The price of oil has doubled since its $35 low of December 2008, and the commodity’s ascent has sparked a strong start on the world’s oilfield-focused burses while making optimists of some doomsayers.
Offshore-savvy Oslo’s main index is up 60 percent since the depths of year-end 2008, and on Monday started strong with a 1.6 percent gain. For a second week, the Canadians of Calgary-based Artumas group led shares with a 33 percent gain.
Locally based survey outfit Seabird was up 15.3 percent, although it was competitor TGS Nopec which announced a new Gulf of Mexico geophysical study. Meanwhile, Middle East rig-making yard Maritime Industrial Services was up 12.5 percent in Oslo.
Though North Sea oil traded at just over $72, oil-focused exchange RTS in Moscow made its own gains, asnd was up 3.89 percent my lunctime in Moscow. Gazprom was up 3.86 percent on the first trading day after it announced it was scaling back overly ambitious spending plans for 2010.
Russian oil majors Lukoil (up 1.7 percent) and Rosneft (up 2.12 percent) showed their strenght on the substantial oil price.
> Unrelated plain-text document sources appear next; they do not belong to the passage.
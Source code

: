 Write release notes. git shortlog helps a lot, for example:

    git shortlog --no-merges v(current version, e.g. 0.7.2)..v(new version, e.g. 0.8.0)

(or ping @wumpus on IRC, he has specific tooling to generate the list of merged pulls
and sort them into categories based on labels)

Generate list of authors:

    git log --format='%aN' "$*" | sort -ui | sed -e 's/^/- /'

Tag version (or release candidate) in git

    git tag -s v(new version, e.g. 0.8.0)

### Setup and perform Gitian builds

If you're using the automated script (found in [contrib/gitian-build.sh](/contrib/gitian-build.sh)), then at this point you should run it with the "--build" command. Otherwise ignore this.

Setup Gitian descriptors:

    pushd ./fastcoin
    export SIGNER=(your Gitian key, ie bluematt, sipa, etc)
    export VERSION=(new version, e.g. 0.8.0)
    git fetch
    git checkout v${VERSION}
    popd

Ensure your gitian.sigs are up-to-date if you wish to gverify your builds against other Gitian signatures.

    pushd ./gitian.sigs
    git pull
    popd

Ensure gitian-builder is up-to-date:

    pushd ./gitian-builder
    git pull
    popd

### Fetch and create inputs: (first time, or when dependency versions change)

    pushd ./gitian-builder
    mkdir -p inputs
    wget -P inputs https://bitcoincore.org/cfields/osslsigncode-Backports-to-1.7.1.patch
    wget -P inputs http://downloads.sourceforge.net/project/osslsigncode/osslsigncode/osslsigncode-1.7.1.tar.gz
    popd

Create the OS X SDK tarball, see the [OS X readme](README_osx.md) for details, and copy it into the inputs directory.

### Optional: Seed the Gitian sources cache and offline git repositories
The climb of oil shares also brought a lifting of grey skies in other quarters. The man who yelled loudest that 2008 would bring financial crisis, economist Nouriel Roubini, was reported by Bloomberg News as saying he saw a rally in commodities, and perhaps indirectly commodity-based shares.
The New York University professor, nick-named "Dr. Doom", said 2010 may see a rally in commodities as economies shrink less fast or begin to grow again.
“There is now potentially light at the end of the tunnel,” he was quoted by Bloomberg as saying.
Oil and natural resources based Toronto Stock Exchange ended trading Friday up one percent, and a strong start is expected Monday with new numbers suggesting the Canadian and American economies pulling out of recession. The Purchasing Managers Index also shows Asian economies again in full swing.
“It looks like it’ll be a good day. With a strong oil price and the PMI Index in China came in better than expected,” stock strategist Joern Lyshoel of Nordea told Norwegian online business daily DN.no.